ADPD turns up heat on Project Green in Mosta valley: “Who really benefits from this €50 million facelift?”

The green benches of Parliament were barely warm on Monday afternoon when ADPD Chairperson Sandra Gauci strode out and handed the Office of the Ombudsman a thick dossier bound in recycled cardboard. Inside: photographs of uprooted carob trees, drone stills of churned-up rubble walls, and a timeline of permits granted to Project Green’s €50 million landscaping juggernaut now carving its way through Wied il-Għasel, the honey-coloured valley that cradles Mosta’s iconic dome like a limestone amphitheatre.

“Malta’s largest green-space project is turning a valley into a theme park,” Gauci told reporters, flanked by local residents clutching hand-written placards that read “Hands Off Our Wied”. The party has formally requested a full investigation into alleged breaches of good governance, transparency and environmental law, arguing that decisions have been taken “behind closed doors with zero meaningful consultation”.

Wied il-Għasel is no anonymous scrubland. Generations of Mostin have picnicked beneath its ancient olive groves, while children still dare each other to cross the 17th-century stone bridge said to be haunted by a lovesick bride. The valley’s honey-coloured gorge appears in 19th-century watercolours hanging inside the parish museum, and its carob pods once fed the donkeys that carried stone up to the Rotunda itself. When British warplanes droned overhead in 1942, villagers hid in the same caves that Neolithic farmers once used to grind grain. Scratch the limestone and you find millennia of shared memory.

That is precisely why Project Green’s sleek renderings—boardwalks, zip-lines, an elevated cycle track—have split the town in two. Supporters speak of economic oxygen: more visitors, longer stays, café terraces spilling onto new promenades. Critics counter that the valley’s fragile garigue and freshwater springs are already gasping under the weight of cranes and concrete pumps. “We were promised ‘minimal intervention’,” says 71-year-old Salvu Pace, who grew up hunting wrens in the valley. “Now they’re dynamiting rock to make space for a souvenir kiosk.”

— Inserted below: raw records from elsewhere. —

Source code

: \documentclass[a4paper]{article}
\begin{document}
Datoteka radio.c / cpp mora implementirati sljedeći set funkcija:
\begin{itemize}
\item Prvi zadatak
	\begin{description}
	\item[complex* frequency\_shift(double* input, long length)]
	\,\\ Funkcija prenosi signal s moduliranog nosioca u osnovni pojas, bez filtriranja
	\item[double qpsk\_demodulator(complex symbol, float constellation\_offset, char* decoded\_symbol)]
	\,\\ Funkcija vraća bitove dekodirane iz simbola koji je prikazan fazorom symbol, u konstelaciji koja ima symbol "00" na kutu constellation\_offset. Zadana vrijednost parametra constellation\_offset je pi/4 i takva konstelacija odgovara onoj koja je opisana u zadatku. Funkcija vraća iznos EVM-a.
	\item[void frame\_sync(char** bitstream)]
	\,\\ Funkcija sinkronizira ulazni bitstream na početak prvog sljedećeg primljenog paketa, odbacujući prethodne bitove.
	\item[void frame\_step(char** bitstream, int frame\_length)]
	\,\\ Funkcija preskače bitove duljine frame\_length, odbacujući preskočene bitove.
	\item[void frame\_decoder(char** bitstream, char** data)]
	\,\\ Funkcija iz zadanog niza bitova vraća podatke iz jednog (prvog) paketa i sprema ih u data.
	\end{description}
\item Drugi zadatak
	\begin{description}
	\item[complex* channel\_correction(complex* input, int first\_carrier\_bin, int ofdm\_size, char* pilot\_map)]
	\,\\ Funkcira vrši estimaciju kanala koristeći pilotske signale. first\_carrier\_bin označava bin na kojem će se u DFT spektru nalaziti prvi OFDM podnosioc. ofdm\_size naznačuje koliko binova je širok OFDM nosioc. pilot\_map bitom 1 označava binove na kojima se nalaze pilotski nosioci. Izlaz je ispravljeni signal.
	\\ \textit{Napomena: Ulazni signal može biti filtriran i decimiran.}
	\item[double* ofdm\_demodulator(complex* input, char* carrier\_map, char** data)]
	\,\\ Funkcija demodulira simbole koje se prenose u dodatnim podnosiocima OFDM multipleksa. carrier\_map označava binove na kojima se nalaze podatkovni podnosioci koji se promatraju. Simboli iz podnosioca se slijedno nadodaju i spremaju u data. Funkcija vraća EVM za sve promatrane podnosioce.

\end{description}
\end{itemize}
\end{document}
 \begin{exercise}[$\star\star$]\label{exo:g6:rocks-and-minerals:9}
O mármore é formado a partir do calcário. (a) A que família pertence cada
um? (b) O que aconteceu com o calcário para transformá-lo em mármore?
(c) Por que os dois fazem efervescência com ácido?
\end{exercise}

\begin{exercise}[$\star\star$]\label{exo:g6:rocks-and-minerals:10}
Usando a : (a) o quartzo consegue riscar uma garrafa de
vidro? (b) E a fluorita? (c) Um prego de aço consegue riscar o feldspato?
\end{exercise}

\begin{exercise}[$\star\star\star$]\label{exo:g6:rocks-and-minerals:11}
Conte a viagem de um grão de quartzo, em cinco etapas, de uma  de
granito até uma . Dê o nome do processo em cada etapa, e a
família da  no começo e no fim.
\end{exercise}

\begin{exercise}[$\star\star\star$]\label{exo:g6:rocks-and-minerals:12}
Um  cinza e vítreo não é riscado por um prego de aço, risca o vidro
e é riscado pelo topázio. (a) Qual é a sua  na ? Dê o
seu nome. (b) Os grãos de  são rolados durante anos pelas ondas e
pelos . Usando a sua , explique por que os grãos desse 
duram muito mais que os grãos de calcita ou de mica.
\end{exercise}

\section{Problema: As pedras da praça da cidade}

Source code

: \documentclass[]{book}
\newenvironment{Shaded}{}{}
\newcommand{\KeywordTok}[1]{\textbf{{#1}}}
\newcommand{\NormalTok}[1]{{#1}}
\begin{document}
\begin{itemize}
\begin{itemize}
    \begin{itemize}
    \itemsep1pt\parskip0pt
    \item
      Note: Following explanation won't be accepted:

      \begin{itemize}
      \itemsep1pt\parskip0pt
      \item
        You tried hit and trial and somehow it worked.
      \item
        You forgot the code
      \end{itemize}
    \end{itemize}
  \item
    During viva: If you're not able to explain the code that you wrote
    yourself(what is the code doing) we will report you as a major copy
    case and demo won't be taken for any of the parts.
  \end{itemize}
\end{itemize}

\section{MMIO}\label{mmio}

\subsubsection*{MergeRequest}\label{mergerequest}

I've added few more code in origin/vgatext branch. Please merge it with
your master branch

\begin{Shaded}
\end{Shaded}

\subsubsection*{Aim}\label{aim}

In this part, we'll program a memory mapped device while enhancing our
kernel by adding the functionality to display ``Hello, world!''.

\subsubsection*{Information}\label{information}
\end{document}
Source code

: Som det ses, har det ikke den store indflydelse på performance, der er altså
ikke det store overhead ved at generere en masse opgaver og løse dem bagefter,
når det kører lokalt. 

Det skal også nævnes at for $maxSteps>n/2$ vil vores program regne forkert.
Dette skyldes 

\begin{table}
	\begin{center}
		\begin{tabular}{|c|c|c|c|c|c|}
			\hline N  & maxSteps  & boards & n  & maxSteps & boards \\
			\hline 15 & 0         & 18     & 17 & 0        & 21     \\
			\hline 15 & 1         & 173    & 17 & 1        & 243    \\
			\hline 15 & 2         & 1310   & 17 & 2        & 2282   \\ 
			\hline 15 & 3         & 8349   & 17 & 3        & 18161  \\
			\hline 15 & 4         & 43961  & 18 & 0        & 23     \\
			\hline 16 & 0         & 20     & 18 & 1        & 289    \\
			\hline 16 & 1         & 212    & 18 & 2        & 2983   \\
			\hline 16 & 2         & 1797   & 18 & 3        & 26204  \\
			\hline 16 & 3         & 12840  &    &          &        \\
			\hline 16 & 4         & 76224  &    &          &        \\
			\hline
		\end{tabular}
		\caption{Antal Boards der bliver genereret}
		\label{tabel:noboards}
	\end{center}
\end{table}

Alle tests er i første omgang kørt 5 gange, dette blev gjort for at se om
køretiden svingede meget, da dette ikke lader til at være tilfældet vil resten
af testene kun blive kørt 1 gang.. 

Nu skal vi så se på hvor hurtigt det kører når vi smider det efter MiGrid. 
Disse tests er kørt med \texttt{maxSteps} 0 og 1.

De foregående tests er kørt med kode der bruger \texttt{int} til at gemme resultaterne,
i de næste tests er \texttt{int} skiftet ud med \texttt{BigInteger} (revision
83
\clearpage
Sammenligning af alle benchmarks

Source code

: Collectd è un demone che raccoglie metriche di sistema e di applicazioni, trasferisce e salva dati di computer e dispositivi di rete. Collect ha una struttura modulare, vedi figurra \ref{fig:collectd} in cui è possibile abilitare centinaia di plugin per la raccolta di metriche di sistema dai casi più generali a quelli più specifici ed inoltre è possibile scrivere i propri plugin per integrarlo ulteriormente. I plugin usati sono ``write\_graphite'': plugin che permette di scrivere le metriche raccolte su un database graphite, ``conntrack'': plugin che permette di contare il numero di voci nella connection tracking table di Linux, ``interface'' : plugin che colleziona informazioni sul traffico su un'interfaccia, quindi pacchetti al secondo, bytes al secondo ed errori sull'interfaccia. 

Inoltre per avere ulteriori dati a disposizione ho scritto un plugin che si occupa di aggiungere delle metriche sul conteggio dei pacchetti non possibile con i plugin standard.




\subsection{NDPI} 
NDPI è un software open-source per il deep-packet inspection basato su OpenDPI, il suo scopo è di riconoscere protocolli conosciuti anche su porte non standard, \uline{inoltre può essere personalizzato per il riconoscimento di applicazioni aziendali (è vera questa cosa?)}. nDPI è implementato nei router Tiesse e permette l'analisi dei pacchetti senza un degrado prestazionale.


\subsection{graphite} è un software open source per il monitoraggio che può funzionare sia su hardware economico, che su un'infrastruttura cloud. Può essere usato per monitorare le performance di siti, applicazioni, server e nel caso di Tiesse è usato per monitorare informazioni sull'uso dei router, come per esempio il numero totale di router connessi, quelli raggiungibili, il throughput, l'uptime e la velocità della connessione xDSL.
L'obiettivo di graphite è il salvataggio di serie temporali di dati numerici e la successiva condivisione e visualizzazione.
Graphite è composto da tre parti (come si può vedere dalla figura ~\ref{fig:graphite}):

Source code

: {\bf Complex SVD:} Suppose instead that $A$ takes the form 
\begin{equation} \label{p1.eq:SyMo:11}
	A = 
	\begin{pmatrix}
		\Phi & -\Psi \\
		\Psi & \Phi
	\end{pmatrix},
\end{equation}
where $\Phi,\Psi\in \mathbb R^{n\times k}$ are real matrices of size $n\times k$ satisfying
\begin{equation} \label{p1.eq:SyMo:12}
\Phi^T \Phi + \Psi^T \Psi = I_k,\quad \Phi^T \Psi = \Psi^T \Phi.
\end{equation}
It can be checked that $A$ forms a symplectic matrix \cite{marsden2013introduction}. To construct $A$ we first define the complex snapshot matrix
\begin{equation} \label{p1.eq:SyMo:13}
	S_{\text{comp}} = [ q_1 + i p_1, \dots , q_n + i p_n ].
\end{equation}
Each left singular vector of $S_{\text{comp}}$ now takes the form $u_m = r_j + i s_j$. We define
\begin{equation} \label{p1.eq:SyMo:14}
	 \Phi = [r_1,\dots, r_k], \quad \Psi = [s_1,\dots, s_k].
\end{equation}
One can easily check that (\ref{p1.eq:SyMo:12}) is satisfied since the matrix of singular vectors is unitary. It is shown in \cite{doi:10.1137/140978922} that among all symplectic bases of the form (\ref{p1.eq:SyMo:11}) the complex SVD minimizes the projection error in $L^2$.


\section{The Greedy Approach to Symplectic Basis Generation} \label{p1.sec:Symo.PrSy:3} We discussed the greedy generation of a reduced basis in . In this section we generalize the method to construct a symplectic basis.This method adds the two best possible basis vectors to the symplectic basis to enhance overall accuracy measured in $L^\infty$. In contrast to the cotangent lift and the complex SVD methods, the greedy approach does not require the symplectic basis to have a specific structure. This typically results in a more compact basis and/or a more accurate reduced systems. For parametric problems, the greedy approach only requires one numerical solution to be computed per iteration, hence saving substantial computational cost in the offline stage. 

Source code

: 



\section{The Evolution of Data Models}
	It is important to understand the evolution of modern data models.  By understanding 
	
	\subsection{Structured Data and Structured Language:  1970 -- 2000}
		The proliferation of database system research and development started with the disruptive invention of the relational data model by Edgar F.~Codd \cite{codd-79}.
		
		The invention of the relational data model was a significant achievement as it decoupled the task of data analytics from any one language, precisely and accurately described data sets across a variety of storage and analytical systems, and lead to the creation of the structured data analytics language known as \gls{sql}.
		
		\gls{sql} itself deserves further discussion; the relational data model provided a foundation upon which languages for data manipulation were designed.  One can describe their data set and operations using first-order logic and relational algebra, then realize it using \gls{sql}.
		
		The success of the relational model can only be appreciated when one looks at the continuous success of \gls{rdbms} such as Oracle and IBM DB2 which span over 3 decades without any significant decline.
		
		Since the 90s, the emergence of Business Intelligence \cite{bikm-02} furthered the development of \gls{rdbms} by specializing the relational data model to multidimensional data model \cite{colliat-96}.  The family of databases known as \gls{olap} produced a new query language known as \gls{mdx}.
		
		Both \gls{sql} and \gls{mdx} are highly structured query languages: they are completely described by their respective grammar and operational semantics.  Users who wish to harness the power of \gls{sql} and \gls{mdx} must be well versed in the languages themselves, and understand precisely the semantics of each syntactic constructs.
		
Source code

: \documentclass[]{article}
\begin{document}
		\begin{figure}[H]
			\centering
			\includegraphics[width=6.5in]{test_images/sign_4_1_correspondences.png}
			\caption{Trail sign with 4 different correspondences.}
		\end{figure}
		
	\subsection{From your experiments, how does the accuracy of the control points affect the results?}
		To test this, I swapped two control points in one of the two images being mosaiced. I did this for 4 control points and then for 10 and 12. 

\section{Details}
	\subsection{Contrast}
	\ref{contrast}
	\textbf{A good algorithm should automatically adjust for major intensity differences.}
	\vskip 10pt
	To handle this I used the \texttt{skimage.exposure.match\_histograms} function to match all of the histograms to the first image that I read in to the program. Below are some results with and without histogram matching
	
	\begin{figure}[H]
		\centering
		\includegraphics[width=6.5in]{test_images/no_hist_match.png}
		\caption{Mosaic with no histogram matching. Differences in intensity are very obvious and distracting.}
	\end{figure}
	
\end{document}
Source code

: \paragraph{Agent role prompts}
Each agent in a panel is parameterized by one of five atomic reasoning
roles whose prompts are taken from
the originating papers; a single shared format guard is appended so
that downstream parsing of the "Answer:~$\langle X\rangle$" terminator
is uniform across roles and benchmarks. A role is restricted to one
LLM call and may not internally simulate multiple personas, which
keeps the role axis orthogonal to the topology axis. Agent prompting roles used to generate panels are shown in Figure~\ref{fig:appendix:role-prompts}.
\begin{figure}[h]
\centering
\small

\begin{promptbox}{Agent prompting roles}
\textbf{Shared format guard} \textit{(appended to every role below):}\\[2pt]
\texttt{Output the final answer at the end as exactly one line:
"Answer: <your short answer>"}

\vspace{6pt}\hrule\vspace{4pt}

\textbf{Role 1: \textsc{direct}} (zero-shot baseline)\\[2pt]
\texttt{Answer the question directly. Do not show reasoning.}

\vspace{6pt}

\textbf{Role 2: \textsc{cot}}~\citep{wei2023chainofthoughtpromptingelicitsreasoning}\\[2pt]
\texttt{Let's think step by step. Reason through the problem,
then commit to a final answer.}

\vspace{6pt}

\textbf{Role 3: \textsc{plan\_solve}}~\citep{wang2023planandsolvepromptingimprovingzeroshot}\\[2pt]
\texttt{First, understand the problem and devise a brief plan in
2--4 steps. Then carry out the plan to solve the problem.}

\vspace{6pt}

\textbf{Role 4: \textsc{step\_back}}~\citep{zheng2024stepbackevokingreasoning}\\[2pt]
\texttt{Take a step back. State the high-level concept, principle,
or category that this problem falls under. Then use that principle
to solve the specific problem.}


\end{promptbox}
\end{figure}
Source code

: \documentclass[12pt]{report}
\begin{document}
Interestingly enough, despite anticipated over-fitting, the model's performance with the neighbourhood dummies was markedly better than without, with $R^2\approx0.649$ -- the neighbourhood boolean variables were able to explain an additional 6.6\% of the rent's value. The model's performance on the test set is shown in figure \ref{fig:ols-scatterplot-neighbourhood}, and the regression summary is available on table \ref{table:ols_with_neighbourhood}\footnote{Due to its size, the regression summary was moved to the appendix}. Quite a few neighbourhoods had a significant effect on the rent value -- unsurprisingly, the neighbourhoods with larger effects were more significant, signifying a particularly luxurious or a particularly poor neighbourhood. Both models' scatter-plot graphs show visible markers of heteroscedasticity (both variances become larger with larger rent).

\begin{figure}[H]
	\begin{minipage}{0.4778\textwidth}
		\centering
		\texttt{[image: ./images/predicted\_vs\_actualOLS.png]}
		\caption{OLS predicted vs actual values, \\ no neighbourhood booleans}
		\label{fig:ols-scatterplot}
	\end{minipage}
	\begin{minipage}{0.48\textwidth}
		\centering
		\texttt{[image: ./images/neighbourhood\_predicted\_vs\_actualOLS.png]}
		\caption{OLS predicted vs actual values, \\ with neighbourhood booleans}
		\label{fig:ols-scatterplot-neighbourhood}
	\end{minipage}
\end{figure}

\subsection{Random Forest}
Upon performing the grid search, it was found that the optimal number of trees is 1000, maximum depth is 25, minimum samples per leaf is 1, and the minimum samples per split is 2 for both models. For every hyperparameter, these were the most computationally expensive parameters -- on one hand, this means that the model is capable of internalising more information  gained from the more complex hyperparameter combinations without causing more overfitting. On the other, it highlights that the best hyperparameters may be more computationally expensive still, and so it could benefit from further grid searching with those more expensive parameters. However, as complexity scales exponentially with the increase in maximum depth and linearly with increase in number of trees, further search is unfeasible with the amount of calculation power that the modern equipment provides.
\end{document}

ADPD’s complaint zeroes in on three flashpoints:

• A 2022 outline permit that quietly tripled the development footprint without fresh public consultation;
• A revised Environmental Impact Assessment that, according to the party’s expert, downplays irreversible damage to a protected Area of Ecological Importance;
• A direct order worth €8 million issued to a contractor who donated to both major parties in the last election cycle.

Gauci stops short of alleging corruption, but says the pattern “reeks of institutional capture”. The Ombudsman now has 60 days to decide whether to launch an inquiry.

Mosta mayor Chris Grech, elected on a Labour ticket, insists the project enjoys “overwhelming support”. He points to a survey commissioned by the local council showing 68% approval—though the poll sampled only 200 residents and excluded surrounding hamlets whose homes overlook the valley. “We are reconnecting people with nature,” Grech told TVM, gesturing toward a CGI fly-through of families kayaking beneath LED-lit cliffs. Yet even within the Labour heartland, unease is growing. A Facebook group called “Salvaw Wied il-Għasel” has swelled to 9,000 members in six weeks; last Sunday’s protest march drew pensioners, hunters and young climate activists in uneasy alliance.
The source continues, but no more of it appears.